▶ Aim of the task: In the data below, find every line with the word "Defaults" and copy it.

▶ Information:

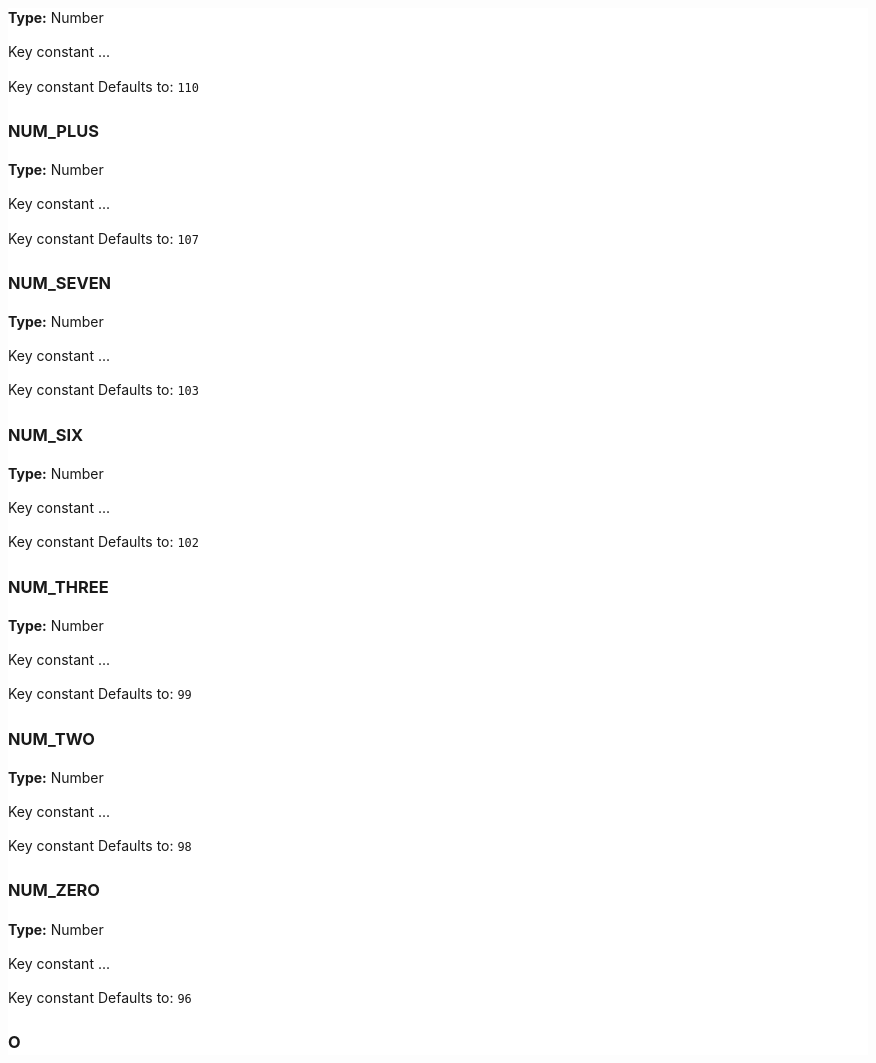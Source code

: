 **Type:** Number

Key constant ...

Key constant Defaults to: `110`


### NUM_PLUS

**Type:** Number

Key constant ...

Key constant Defaults to: `107`


### NUM_SEVEN

**Type:** Number

Key constant ...

Key constant Defaults to: `103`


### NUM_SIX

**Type:** Number

Key constant ...

Key constant Defaults to: `102`


### NUM_THREE

**Type:** Number

Key constant ...

Key constant Defaults to: `99`


### NUM_TWO

**Type:** Number

Key constant ...

Key constant Defaults to: `98`


### NUM_ZERO

**Type:** Number

Key constant ...

Key constant Defaults to: `96`


### O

▶ Written reply:
Key constant Defaults to: `110`
Key constant Defaults to: `107`
Key constant Defaults to: `103`
Key constant Defaults to: `102`
Key constant Defaults to: `99`
Key constant Defaults to: `98`
Key constant Defaults to: `96`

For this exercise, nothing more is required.